Interpretive Summary: Engineering plants with altered chemical composition requires understanding the complex regulation underlying interactions between metabolic pathways. In this study, genetic manipulation of a key enzyme responsible for controlling availability of single carbon units dramatically altered the expression of genes that control the composition of plant compounds called alkaloids. The results suggest that alkaloids serve as a source of one-carbon units when metabolic demand is high. This is an example of how metabolism is fine-tuned through co-regulation of genes that appear to be unrelated based on our previous understanding.

Technical Abstract: Methylenetetrahydrofolate reductase (MTHFR) is a key enzyme of the tetrahydrofolate (THF)-mediated one-carbon (C1) metabolic network. This enzyme catalyzes reduction of 5,10-methylene-THF to 5-methyl-THF. The latter donates its methyl group to homocysteine forming Met, which is then used for the synthesis of S-adenosylmethionine (AdoMet), a universal methyl donor for numerous methylation reactions to produce primary and secondary metabolites.

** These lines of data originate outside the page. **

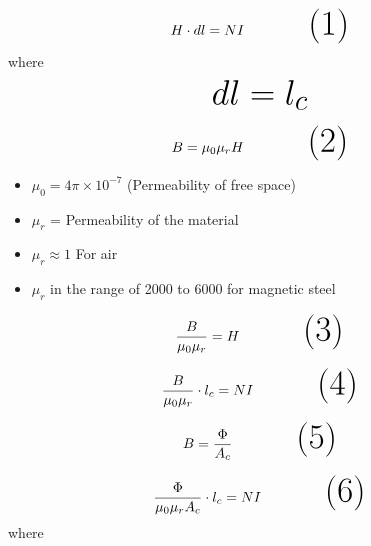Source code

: \documentclass{article}
\begin{document}
\vspace{0.5cm} %
\begin{equation}
   \Huge  {H} \cdot d{l} = NI \tag{1}
\end{equation}
\Large where
\vspace{0.5cm} %
\[
   \text{\Huge $dl = l_c$}
\]


\vspace{0.5cm} %
\begin{equation}
    \Huge {B} = \mu_0 \mu_r {H}\tag{2}
\end{equation}

\vspace{0.5cm} %
\large
\begin{itemize}
   \item \( \mu_0 = 4 \pi \times 10^{-7} \) (Permeability of free space)
   \item \( \mu_r \) = Permeability of the material
   \item \( \mu_r \approx 1 \) For air
   \item \( \mu_r \) in the range of 2000 to 6000 for magnetic steel
\end{itemize}


\vspace{0.5cm} %
\begin{equation}
   \Huge  \frac{B}{\mu_0 \mu_r} = {H}\tag{3}
\end{equation}

\vspace{0.5cm} %
\begin{equation}
   \Huge  \frac{B}{\mu_0 \mu_r} \cdot {l_c}= NI \tag{4}
\end{equation}


\vspace{0.5cm} %
\begin{equation}
   \Huge  {B} =\frac {\Phi}{A_c}\tag{5}
\end{equation}

\vspace{0.5cm} %
\begin{equation}
   \Huge  \frac{\Phi}{\mu_0 \mu_rA_c} \cdot {l_c}= NI \tag{6}
\end{equation}\vspace{0.5cm} %
where
\end{document}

Here, we demonstrate that manipulating the Nicotiana tabacum MTHFR gene (NtMTHFR1) expression dramatically alters the alkaloid profile in transgenic tobacco plants by negatively regulating the expression of a secondary metabolic pathway nicotine N-demethylase gene CYP82E4. Quantitative real time PCR (qRT-PCR) and alkaloid analyses revealed that reducing NtMTHFR expression by RNAi dramatically induced CYP82E4 expression, resulting in higher nicotine to nornicotine conversion rates (NCRs). Conversely, overexpressing NtMTHFR1 suppressed CYP82E4 expression, leading to lower NCRs. However, the reduced expression of NtMTHFR did not affect the Met and AdoMet levels in the knockdown lines. Our finding reveals a new regulatory role of NtMTHFR1 in nicotine N-demethylation and suggests that the negative regulation of CYP82E4 expression may serve to recruit methyl groups from nicotine into the C1 pool under C1-deficient conditions.